We can shard based on the ‘UserID’ to distribute the user’s data. For fault tolerance and replication we should use Consistent Hashing. If we want to have different throttling limits for different APIs, we can choose to shard per user per API. Take the example of URL Shortener; we can have different rate limiters for createURL() and deleteURL() APIs for each user or IP.

If our APIs are partitioned, a practical consideration could be to have a separate (somewhat smaller) rate limiter for each API shard as well. Let’s take the example of our URL Shortener where we want to limit each user not to create more than 100 short URLs per hour. Assuming we are using Hash-Based Partitioning for our createURL() API, we can rate-limit each partition to allow a user to create not more than three short URLs per minute in addition to 100 short URLs per hour.

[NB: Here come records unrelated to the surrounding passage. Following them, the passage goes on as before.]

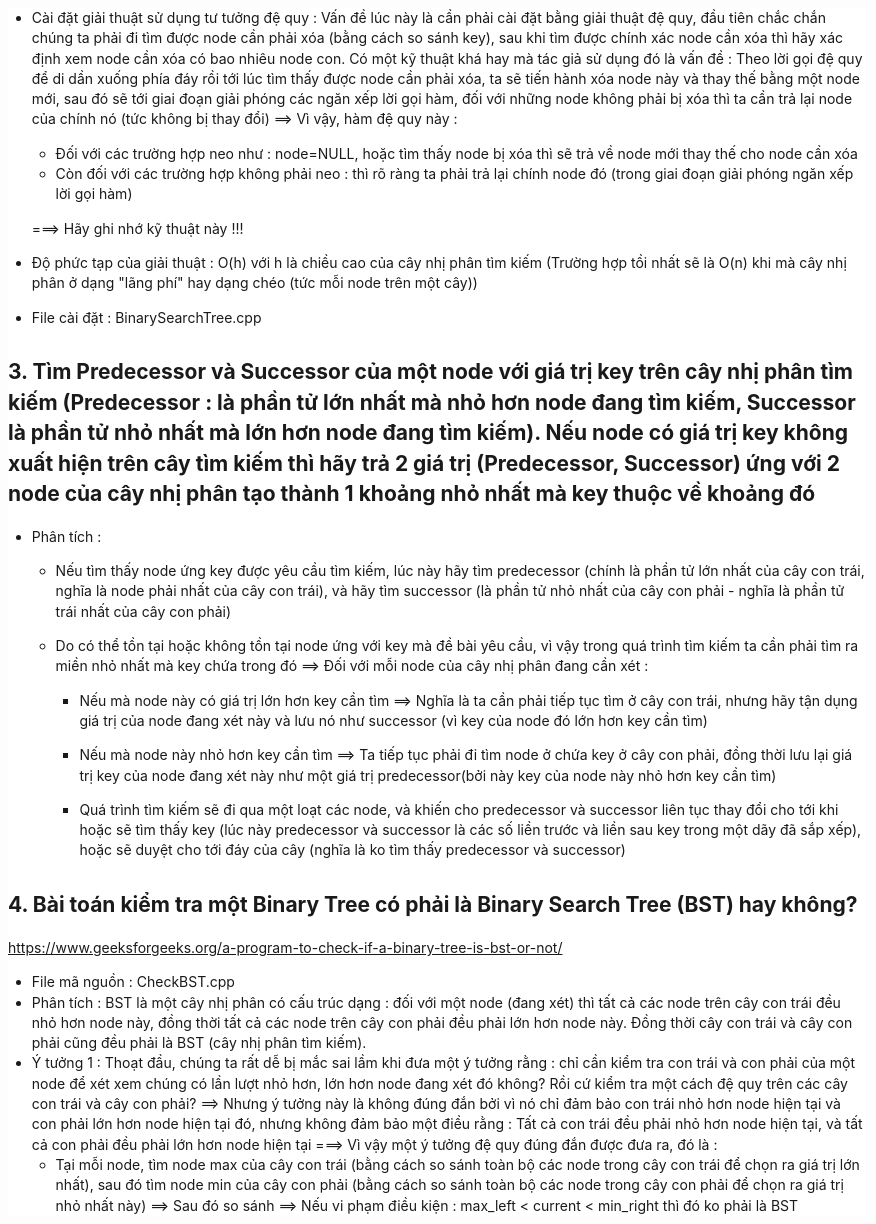 - Cài đặt giải thuật sử dụng tư tưởng đệ quy : Vấn đề lúc này là cần phải cài đặt bằng giải thuật đệ quy, đầu tiên chắc chắn chúng ta phải đi tìm được node cần phải xóa (bằng cách so sánh key), sau khi tìm được chính xác node cần xóa thì hãy xác định xem node cần xóa có bao nhiêu node con. Có một kỹ thuật khá hay mà tác giả sử dụng đó là vấn đề : Theo lời gọi đệ quy để di dần xuống phía đáy rồi tới lúc tìm thấy được node cần phải xóa, ta sẽ tiến hành xóa node này và thay thế bằng một node mới, sau đó sẽ tới giai đoạn giải phóng các ngăn xếp lời gọi hàm, đối với những node không phải bị xóa thì ta cần trả lại node của chính nó (tức không bị thay đổi) ==> Vì vậy, hàm đệ quy này : 
  - Đối với các trường hợp neo như : node=NULL, hoặc tìm thấy node bị xóa thì sẽ trả về node mới thay thế cho node cần xóa
  - Còn đối với các trường hợp không phải neo : thì rõ ràng ta phải trả lại chính node đó (trong giai đoạn giải phóng ngăn xếp lời gọi hàm)

  ===> Hãy ghi nhớ kỹ thuật này !!! 
- Độ phức tạp của giải thuật : O(h) với h là chiều cao của cây nhị phân tìm kiếm (Trường hợp tồi nhất sẽ là O(n) khi mà cây nhị phân ở dạng "lãng phí" hay dạng chéo (tức mỗi node trên một cây))
- File cài đặt : BinarySearchTree.cpp

## 3. Tìm Predecessor và Successor của một node với giá trị key trên cây nhị phân tìm kiếm (Predecessor : là phần tử lớn nhất mà nhỏ hơn node đang tìm kiếm, Successor là phần tử nhỏ nhất mà lớn hơn node đang tìm kiếm). Nếu node có giá trị key không xuất hiện trên cây tìm kiếm thì hãy trả 2 giá trị (Predecessor, Successor) ứng với 2 node của cây nhị phân tạo thành 1 khoảng nhỏ nhất mà key thuộc về khoảng đó
- Phân tích : 
  - Nếu tìm thấy node ứng key được yêu cầu tìm kiếm, lúc này hãy tìm predecessor (chính là phần tử lớn nhất của cây con trái, nghĩa là node phải nhất của cây con trái), và hãy tìm successor (là phần tử nhỏ nhất của cây con phải - nghĩa là phần tử trái nhất của cây con phải)
  
  - Do có thể tồn tại hoặc không tồn tại node ứng với key mà đề bài yêu cầu, vì vậy trong quá trình tìm kiếm ta cần phải tìm ra miền nhỏ nhất mà key chứa trong đó ==> Đối với mỗi node của cây nhị phân đang cần xét : 
    - Nếu mà node này có giá trị lớn hơn key cần tìm ==> Nghĩa là ta cần phải tiếp tục tìm ở cây con trái, nhưng hãy tận dụng giá trị của node đang xét này và lưu nó như successor (vì key của node đó lớn hơn key cần tìm)
	
	- Nếu mà node này nhỏ hơn key cần tìm ==> Ta tiếp tục phải đi tìm node ở chứa key ở cây con phải, đồng thời lưu lại giá trị key của node đang xét này như một giá trị  predecessor(bởi này key của node này nhỏ hơn key cần tìm)
	- Quá trình tìm kiếm sẽ đi qua một loạt các node, và khiến cho predecessor và successor liên tục thay đổi cho tới khi hoặc sẽ tìm thấy key (lúc này predecessor và successor là các số liền trước và liền sau key trong một dãy đã sắp xếp), hoặc sẽ duyệt cho tới đáy của cây (nghĩa là ko tìm thấy predecessor và successor)
	
## 4. Bài toán kiểm tra một Binary Tree có phải là Binary Search Tree (BST) hay không?
https://www.geeksforgeeks.org/a-program-to-check-if-a-binary-tree-is-bst-or-not/

- File mã nguồn : CheckBST.cpp
- Phân tích : BST là một cây nhị phân có cấu trúc dạng : đối với một node (đang xét) thì tất cả các node trên cây con trái đều nhỏ hơn node này, đồng thời tất cả các node trên cây con phải đều phải lớn hơn node này. Đồng thời cây con trái và cây con phải cũng đều phải là BST (cây nhị phân tìm kiếm).
- Ý tưởng 1 : Thoạt đầu, chúng ta rất dễ bị mắc sai lầm khi đưa một ý tưởng rằng : chỉ cần kiểm tra con trái và con phải của một node để xét xem chúng có lần lượt nhỏ hơn, lớn hơn node đang xét đó không? Rồi cứ kiểm tra một cách đệ quy trên các cây con trái và cây con phải? ==> Nhưng ý tưởng này là không đúng đắn bởi vì nó chỉ đảm bảo con trái nhỏ hơn node hiện tại và con phải lớn hơn node hiện tại đó, nhưng không đảm bảo một điều rằng : Tất cả con trái đều phải nhỏ hơn node hiện tại, và tất cả con phải đều phải lớn hơn node hiện tại ===> Vì vậy một ý tưởng đệ quy đúng đắn được đưa ra, đó là : 
  - Tại mỗi node, tìm node max của cây con trái (bằng cách so sánh toàn bộ các node trong cây con trái để chọn ra giá trị lớn nhất), sau đó tìm node min của cây con phải (bằng cách so sánh toàn bộ các node trong cây con phải để chọn ra giá trị nhỏ nhất này) ==> Sau đó so sánh ==> Nếu vi phạm điều kiện : max_left < current < min_right thì đó ko phải là BST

Our system can get huge benefits from caching recent active users. Application servers can quickly check if the cache has the desired record before hitting backend servers. Our rate limiter can significantly benefit from the Write-back cache by updating all counters and timestamps in cache only. The write to the permanent storage can be done at fixed intervals. This way we can ensure minimum latency is added to the user’s requests by the rate limiter. The reads can always hit the cache first; which will be extremely useful once the user has hit their maximum limit and the rate limiter will only be reading data without any updates.

Least Recently Used (LRU) can be a reasonable cache eviction policy for our system.